A car is traveling around a horizontal circular track with radius r = 220 m as shown. It takes the car t = 51 s to go around the track once. The angle èA = 31° above the x axis, and the angle èB = 56° below the x axis.
1)
What is the magnitude of the car’s acceleration?
2*3.14*220 = d
v= d/t ( put d and t=51 )
a = v^2/r ( r 220 ).
To find the magnitude of the car's acceleration, we need to use the formula for centripetal acceleration:
ac = (v^2) / r
Where:
- ac is the centripetal acceleration
- v is the velocity of the car
- r is the radius of the circular track
First, let's find the velocity of the car.
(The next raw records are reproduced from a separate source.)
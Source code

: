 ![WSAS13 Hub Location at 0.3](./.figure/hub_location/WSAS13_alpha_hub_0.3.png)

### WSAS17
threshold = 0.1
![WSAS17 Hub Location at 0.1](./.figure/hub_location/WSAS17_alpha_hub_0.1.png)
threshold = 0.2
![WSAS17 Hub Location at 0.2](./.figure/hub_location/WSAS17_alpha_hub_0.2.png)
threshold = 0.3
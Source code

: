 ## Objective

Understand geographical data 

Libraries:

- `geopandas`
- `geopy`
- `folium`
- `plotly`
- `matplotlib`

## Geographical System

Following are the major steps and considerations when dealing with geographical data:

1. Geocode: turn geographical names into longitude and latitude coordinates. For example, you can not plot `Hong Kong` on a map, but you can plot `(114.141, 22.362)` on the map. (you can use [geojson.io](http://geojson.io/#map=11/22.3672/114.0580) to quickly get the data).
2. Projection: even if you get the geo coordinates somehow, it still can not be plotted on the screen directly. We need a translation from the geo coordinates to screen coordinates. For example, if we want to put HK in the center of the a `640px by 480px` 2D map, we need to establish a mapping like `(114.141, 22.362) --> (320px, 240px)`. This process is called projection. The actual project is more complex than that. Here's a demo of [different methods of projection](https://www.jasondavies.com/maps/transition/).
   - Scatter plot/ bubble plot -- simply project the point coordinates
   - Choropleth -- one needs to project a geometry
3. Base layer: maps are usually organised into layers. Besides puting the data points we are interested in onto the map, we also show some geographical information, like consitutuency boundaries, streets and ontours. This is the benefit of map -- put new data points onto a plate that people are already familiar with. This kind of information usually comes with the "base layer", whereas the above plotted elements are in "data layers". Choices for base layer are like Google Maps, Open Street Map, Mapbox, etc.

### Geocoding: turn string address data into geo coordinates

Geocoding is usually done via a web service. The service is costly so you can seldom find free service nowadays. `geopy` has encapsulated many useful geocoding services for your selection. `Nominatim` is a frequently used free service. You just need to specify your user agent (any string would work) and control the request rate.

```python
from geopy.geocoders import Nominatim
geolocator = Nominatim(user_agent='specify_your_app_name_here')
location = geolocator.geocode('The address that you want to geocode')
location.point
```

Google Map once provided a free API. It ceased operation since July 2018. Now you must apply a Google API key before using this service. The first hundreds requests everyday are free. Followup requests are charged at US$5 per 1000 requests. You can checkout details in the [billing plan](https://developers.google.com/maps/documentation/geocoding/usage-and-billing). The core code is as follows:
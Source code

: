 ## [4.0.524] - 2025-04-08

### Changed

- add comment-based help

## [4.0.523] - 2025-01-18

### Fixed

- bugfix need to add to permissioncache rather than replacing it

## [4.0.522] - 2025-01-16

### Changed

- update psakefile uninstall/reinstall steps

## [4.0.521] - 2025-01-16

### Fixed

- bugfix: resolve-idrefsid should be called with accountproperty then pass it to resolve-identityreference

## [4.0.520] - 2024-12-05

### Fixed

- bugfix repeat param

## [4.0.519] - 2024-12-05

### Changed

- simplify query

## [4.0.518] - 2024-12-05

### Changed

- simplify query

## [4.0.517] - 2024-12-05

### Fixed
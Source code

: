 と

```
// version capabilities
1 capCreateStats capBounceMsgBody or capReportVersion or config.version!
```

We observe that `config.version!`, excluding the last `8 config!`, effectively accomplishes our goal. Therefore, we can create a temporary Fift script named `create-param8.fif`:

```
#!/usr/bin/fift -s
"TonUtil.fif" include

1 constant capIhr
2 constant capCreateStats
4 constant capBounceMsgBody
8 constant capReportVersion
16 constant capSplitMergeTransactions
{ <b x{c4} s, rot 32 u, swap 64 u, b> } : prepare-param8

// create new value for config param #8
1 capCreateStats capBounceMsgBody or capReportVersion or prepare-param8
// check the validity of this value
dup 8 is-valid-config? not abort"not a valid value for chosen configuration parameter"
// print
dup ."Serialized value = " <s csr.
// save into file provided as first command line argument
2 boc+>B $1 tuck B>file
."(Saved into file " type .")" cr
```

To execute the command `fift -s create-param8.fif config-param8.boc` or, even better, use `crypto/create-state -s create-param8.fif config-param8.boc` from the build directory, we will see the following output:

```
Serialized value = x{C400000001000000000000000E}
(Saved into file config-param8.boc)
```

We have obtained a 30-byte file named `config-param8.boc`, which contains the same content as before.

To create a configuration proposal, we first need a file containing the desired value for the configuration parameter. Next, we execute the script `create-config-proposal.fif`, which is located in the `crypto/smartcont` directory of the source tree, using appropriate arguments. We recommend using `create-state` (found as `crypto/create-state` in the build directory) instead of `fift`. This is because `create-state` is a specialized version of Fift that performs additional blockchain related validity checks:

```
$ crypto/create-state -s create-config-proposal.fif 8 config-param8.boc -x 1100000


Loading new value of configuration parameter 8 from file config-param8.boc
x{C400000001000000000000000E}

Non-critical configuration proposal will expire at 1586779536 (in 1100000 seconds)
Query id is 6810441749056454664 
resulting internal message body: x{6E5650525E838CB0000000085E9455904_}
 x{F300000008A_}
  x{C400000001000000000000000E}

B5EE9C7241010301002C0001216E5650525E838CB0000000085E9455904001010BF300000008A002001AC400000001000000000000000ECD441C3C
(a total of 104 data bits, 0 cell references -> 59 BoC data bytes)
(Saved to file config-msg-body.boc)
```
Since we know the time taken to go around the track (t = 51 s) and the circumference of the circular track (2πr), we can calculate the average speed:
v = (2πr) / t
Now we can substitute the value of v into the centripetal acceleration formula:
ac = ((2πr) / t)^2 / r
Simplifying the equation gives us:
ac = (4π^2r) / t^2
Now we can plug in the values: r = 220 m and t = 51 s:
ac = (4π^2(220)) / (51)^2
Calculating the expression gives us the magnitude of the car's acceleration.